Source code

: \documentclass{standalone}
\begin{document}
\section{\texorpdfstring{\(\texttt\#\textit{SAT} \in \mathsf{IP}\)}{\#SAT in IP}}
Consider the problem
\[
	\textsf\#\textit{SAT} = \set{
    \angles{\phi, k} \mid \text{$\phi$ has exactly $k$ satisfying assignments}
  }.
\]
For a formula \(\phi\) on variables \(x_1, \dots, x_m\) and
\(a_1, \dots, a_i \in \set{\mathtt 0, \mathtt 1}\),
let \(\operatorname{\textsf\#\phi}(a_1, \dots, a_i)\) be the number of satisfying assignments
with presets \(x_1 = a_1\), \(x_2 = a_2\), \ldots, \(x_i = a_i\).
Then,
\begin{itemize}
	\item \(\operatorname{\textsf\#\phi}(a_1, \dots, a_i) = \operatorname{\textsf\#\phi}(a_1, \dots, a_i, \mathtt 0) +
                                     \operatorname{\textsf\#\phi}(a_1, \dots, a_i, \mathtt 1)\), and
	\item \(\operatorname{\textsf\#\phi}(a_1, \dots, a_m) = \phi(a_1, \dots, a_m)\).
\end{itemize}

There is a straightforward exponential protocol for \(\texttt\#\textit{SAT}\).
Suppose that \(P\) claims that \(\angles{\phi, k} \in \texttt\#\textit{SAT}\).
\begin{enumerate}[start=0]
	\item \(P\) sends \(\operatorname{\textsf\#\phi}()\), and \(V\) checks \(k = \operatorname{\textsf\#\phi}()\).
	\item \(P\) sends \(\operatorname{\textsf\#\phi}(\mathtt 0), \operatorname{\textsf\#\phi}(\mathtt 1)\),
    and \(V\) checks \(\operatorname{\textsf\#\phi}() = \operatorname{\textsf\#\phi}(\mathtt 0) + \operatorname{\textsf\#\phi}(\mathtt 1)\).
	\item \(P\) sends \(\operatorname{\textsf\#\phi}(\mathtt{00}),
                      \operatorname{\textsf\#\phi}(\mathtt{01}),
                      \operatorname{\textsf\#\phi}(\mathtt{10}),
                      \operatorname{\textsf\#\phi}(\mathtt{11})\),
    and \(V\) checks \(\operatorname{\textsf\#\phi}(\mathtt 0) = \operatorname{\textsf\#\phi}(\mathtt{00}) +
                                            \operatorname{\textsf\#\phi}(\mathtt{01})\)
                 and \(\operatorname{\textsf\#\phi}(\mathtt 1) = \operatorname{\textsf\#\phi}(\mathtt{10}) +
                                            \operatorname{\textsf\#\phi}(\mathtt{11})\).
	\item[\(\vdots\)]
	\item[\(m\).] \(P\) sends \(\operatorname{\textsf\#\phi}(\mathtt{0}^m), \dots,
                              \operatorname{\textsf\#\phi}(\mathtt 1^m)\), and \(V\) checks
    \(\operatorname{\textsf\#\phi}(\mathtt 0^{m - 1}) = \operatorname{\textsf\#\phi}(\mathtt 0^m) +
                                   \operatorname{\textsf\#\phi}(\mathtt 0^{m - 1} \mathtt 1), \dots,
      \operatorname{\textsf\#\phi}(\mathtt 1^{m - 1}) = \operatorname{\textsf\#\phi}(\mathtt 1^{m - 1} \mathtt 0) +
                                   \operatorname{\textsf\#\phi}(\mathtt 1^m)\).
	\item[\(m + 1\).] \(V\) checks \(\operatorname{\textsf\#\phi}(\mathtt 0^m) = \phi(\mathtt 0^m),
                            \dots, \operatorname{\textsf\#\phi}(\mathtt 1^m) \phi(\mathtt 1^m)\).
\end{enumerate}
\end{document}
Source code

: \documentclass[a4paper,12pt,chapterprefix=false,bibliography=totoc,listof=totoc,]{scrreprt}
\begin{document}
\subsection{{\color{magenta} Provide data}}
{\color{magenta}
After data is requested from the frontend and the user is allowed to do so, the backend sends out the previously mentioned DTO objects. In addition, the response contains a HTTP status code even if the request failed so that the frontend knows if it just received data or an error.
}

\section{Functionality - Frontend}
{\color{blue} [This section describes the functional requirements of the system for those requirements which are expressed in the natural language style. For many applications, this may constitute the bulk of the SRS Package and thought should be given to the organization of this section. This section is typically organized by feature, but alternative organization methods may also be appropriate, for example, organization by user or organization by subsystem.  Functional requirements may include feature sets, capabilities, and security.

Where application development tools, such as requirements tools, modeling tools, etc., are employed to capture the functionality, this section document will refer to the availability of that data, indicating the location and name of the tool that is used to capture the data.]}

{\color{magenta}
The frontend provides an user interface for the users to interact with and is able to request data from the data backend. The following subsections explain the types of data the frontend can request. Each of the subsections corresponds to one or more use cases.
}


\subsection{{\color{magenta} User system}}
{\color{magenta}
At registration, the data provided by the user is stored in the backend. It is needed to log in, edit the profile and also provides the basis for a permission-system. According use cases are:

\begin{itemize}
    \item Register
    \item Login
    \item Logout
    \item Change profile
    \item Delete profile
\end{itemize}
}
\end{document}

————

* [WHAT THE TASK ASKS] Copy, please, every line from the start of the entries down to the line that holds "For a formula", with both of those lines included and no others.

* [ANSWER SPACE]
Source code

: \documentclass{standalone}
\begin{document}
\section{\texorpdfstring{\(\texttt\#\textit{SAT} \in \mathsf{IP}\)}{\#SAT in IP}}
Consider the problem
\[
	\textsf\#\textit{SAT} = \set{
    \angles{\phi, k} \mid \text{$\phi$ has exactly $k$ satisfying assignments}
  }.
\]
For a formula \(\phi\) on variables \(x_1, \dots, x_m\) and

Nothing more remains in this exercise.